AJAX is wonderful technology that we often use in Dynamo’s backend. For example, consider the following typical scenario: You are editing a post and you want to associate it to a category that doesn’t exist yet. The pre-AJAX solution would probably require you to browse away from what you are doing, find the “Add Category” form, add the category, find the post you were editing before and select it. Now, you can click the “Add Category” button which is in the categories side-bar right there on the edit post form, fill in the name, click add and then select the newly created category without leaving or reloading the “edit post” screen. We have similar functionality around associated images and files: While writing a post or editing a page you can simply upload a file and use it straight away.
I feel that these are great usability improvements, because they certainly cut down on annoyances or time spent doing typical tasks, but that doesn’t mean you should start using AJAX everywhere.
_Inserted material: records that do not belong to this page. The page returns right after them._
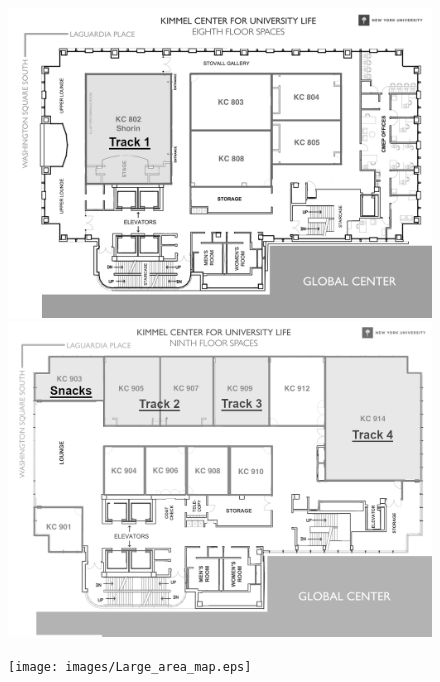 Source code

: \begin{figure}
\centering
\includegraphics[width=1\linewidth] {images/KC_8th_floor_2.png}
\includegraphics[width=1\linewidth] {images/KC_9th_floor_g.png}
\end{figure}

\begin{figure}
\centering
\texttt{[image: images/Large\_area\_map.eps]}
\end{figure}
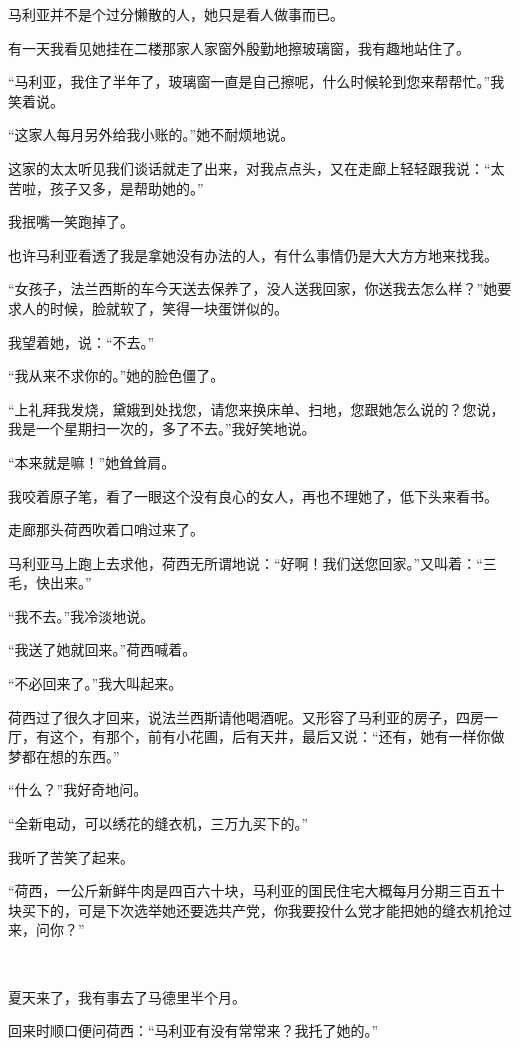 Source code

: \par 马利亚并不是个过分懒散的人，她只是看人做事而已。
\par 有一天我看见她挂在二楼那家人家窗外殷勤地擦玻璃窗，我有趣地站住了。
\par “马利亚，我住了半年了，玻璃窗一直是自己擦呢，什么时候轮到您来帮帮忙。”我笑着说。
\par “这家人每月另外给我小账的。”她不耐烦地说。
\par 这家的太太听见我们谈话就走了出来，对我点点头，又在走廊上轻轻跟我说：“太苦啦，孩子又多，是帮助她的。”
\par 我抿嘴一笑跑掉了。
\par 也许马利亚看透了我是拿她没有办法的人，有什么事情仍是大大方方地来找我。
\par “女孩子，法兰西斯的车今天送去保养了，没人送我回家，你送我去怎么样？”她要求人的时候，脸就软了，笑得一块蛋饼似的。
\par 我望着她，说：“不去。”
\par “我从来不求你的。”她的脸色僵了。
\par “上礼拜我发烧，黛娥到处找您，请您来换床单、扫地，您跟她怎么说的？您说，我是一个星期扫一次的，多了不去。”我好笑地说。
\par “本来就是嘛！”她耸耸肩。
\par 我咬着原子笔，看了一眼这个没有良心的女人，再也不理她了，低下头来看书。
\par 走廊那头荷西吹着口哨过来了。
\par 马利亚马上跑上去求他，荷西无所谓地说：“好啊！我们送您回家。”又叫着：“三毛，快出来。”
\par “我不去。”我冷淡地说。
\par “我送了她就回来。”荷西喊着。
\par “不必回来了。”我大叫起来。
\par 荷西过了很久才回来，说法兰西斯请他喝酒呢。又形容了马利亚的房子，四房一厅，有这个，有那个，前有小花圃，后有天井，最后又说：“还有，她有一样你做梦都在想的东西。”
\par “什么？”我好奇地问。
\par “全新电动，可以绣花的缝衣机，三万九买下的。”
\par 我听了苦笑了起来。
\par “荷西，一公斤新鲜牛肉是四百六十块，马利亚的国民住宅大概每月分期三百五十块买下的，可是下次选举她还要选共产党，你我要投什么党才能把她的缝衣机抢过来，问你？”
\par  
\par 夏天来了，我有事去了马德里半个月。
\par 回来时顺口便问荷西：“马利亚有没有常常来？我托了她的。”
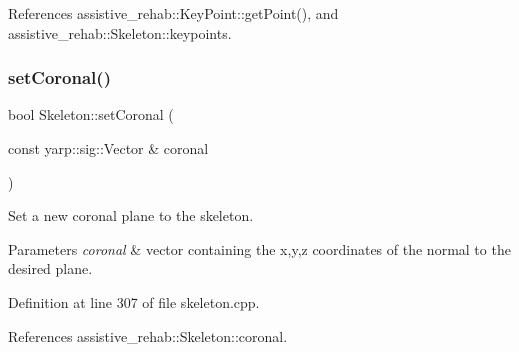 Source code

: References assistive\+\_\+rehab\+::\+Key\+Point\+::get\+Point(), and assistive\+\_\+rehab\+::\+Skeleton\+::keypoints.

\mbox{\label{classassistive__rehab_1_1Skeleton_ab3bd697f48ea69cfdc5ff7574c19041f}} 
\subsubsection{\texorpdfstring{setCoronal()}{setCoronal()}}
{\footnotesize\ttfamily bool Skeleton\+::set\+Coronal (\begin{DoxyParamCaption}\item[{const yarp\+::sig\+::\+Vector \&}]{coronal }\end{DoxyParamCaption})\hspace{0.3cm}{\ttfamily [inherited]}}



Set a new coronal plane to the skeleton. 


\begin{DoxyParams}{Parameters}
{\em coronal} & vector containing the x,y,z coordinates of the normal to the desired plane. \\
\hline
\end{DoxyParams}


Definition at line 307 of file skeleton.\+cpp.


\begin{DoxyCode}{0}

\end{DoxyCode}


References assistive\+\_\+rehab\+::\+Skeleton\+::coronal.

\mbox{\label{classassistive__rehab_1_1Skeleton_af92fdb0e3eb88a0b1dedd5038e2c6eb7}} 
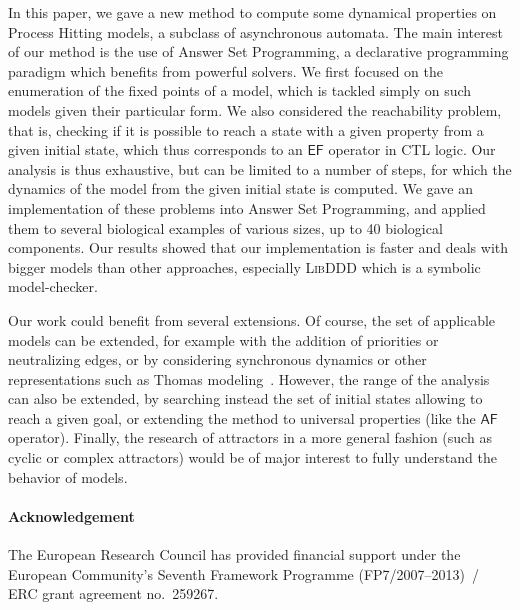 In this paper, we gave a new method to compute some dynamical properties
on Process Hitting models, a subclass of asynchronous automata.
The main interest of our method is the use of Answer Set Programming,
a declarative programming paradigm which benefits from powerful solvers.
We first focused on the enumeration of the fixed points of a model,
which is tackled simply on such models given their particular form.
We also considered the reachability problem, that is,
checking if it is possible to reach a state with a given property
from a given initial state,
which thus corresponds to an $\mathsf{EF}$ operator in CTL logic.
Our analysis is thus exhaustive, but can be limited to a number of steps,
for which the dynamics of the model from the given initial state is computed.
We gave an implementation of these problems into Answer Set Programming,
and applied them to several biological examples of various sizes, up to
40 biological components.
Our results showed that our implementation is faster and deals with bigger models
than other approaches, especially \textsc{LibDDD} which is a symbolic model-checker.

Our work could benefit from several extensions.
Of course, the set of applicable models can be extended,
for example with the addition
of priorities or neutralizing edges,
or by considering synchronous dynamics or other representations
such as Thomas modeling~\cite{BernotSemBRN}.
However, the range of the analysis can also be extended,
by searching instead the set of initial states
allowing to reach a given goal,
or extending the method to universal properties (like the $\mathsf{AF}$ operator).
Finally, the research of attractors in a more general fashion
(such as cyclic or complex attractors)
would be of major interest to fully understand the behavior of models.

{\small
\paragraph{Acknowledgement}
The European Research Council has provided financial support
under the European Community's Seventh Framework Programme (FP7/2007--2013)~/
ERC grant agreement no.~259267.
}
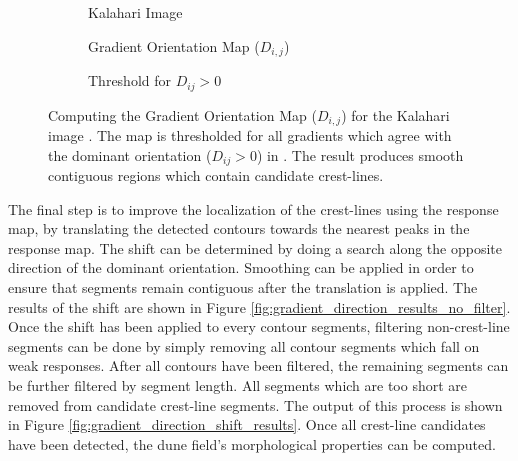 \begin{figure}
	\centering
	\begin{subfigure}{0.48\textwidth}
		\centering
		\caption{Kalahari Image}
		\label{fig:gradient_orientation_kalahari_input}
	\end{subfigure}
	\begin{subfigure}{0.48\textwidth}
		\centering
		\caption{ Gradient Orientation Map ($D_{i,j}$) }
		\label{fig:gradient_orientation_map_kalahari}
	\end{subfigure}
	\begin{subfigure}{0.8\textwidth}
		\centering
		\caption{ Threshold for $D_{ij} > 0$ }
		\label{fig:threshold_gradient_orientation_map_kalahari}
	\end{subfigure}
	\caption{ Computing the Gradient Orientation Map  ($D_{i,j}$) for the Kalahari image . The map is thresholded for all gradients which agree with the dominant orientation ($D_{ij} > 0$) in . The result produces smooth contiguous regions which contain candidate crest-lines. }
	\label{fig:gradient_orientation_map}
\end{figure}

The final step is to improve the localization of the crest-lines using the response map, by translating the detected contours towards the nearest peaks in the response map. The shift can be determined by doing a search along the opposite direction of the dominant orientation. Smoothing can be applied in order to ensure that segments remain contiguous after the translation is applied. The results of the shift are shown in Figure \ref{fig:gradient_direction_results_no_filter}. Once the shift has been applied to every contour segments, filtering non-crest-line segments can be done by simply removing all contour segments which fall on weak responses. After all contours have been filtered, the remaining segments can be further filtered by segment length. All segments which are too short are removed from candidate crest-line segments. The output of this process is shown in Figure \ref{fig:gradient_direction_shift_results}. Once all crest-line candidates have been detected, the dune field's morphological properties can be computed.

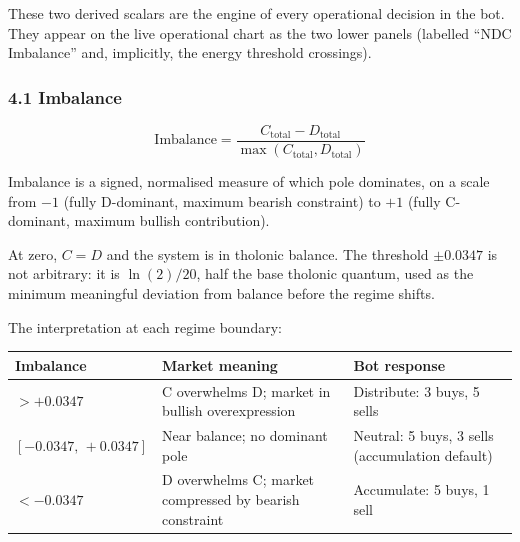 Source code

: \documentclass[
  11pt,
  letterpaper,
]{article}
\begin{document}
These two derived scalars are the engine of every operational decision
in the bot. They appear on the live operational chart as the two lower
panels (labelled ``NDC Imbalance'' and, implicitly, the energy threshold
crossings).

\subsubsection{4.1 Imbalance}\label{imbalance}

\[\text{Imbalance} = \frac{C_{\text{total}} - D_{\text{total}}}{\max(C_{\text{total}}, D_{\text{total}})}\]

Imbalance is a signed, normalised measure of which pole dominates, on a
scale from \(-1\) (fully D-dominant, maximum bearish constraint) to
\(+1\) (fully C-dominant, maximum bullish contribution).

At zero, \(C = D\) and the system is in tholonic balance. The threshold
\(\pm 0.0347\) is not arbitrary: it is \(\ln(2)/20\), half the base
tholonic quantum, used as the minimum meaningful deviation from balance
before the regime shifts.

The interpretation at each regime boundary:

\begin{longtable}[]{@{}
  >{\raggedright\arraybackslash}p{}
  >{\raggedright\arraybackslash}p{}
  >{\raggedright\arraybackslash}p{}@{}}
\toprule\noalign{}
\begin{minipage}[b]{\linewidth}\raggedright
Imbalance
\end{minipage} & \begin{minipage}[b]{\linewidth}\raggedright
Market meaning
\end{minipage} & \begin{minipage}[b]{\linewidth}\raggedright
Bot response
\end{minipage} \\
\midrule\noalign{}
\endhead
\bottomrule\noalign{}
\endlastfoot
\(> +0.0347\) & C overwhelms D; market in bullish overexpression &
Distribute: 3 buys, 5 sells \\
\([-0.0347,\, +0.0347]\) & Near balance; no dominant pole & Neutral: 5
buys, 3 sells (accumulation default) \\
\(< -0.0347\) & D overwhelms C; market compressed by bearish constraint
& Accumulate: 5 buys, 1 sell \\
\end{longtable}
\end{document}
At first we wanted to make the entire posts section one big AJAXified monster that never reloads. You would go to the manage posts screen, see the list of posts, click on one, the post listing would slide out of view, the post edit form would fade in, you would make your changes, it would fade out, the listing would slide back in…
Hold on. What do you do if you just want to send someone a link to edit a specific post? How do you bookmark the post edit form to get back to it later? What happens when you’re editing a post, you want to go back to the listing and you click the browser’s back button? Or you clicked around, different blocks of things loaded in and faded out and now you hit refresh?
I think you must be cautious when using AJAX with operations that “switch context”. Some REST-like principles are probably relevant here: each resource should have its own unique URL. If something is contained entirely within another page (like Dynamo’s comments, associated files and categories), then I think it is usually OK to break with this.
In Dynamo, associated files are usually edited or displayed in a lightbox in the admin interface, post comments go on the post edit screen and post categories are on the post listing or post edit screen. Because of this, I don’t think the user will expect direct links to them. When you load them in they don’t replace other content on the screen, therefore the user will not think of clicking the back button to go to that previous state that really is part of the same page.
I think formally defining when to use AJAX and when not is quite difficult. You’ll just have to use your head and think about how the user will interact with your application.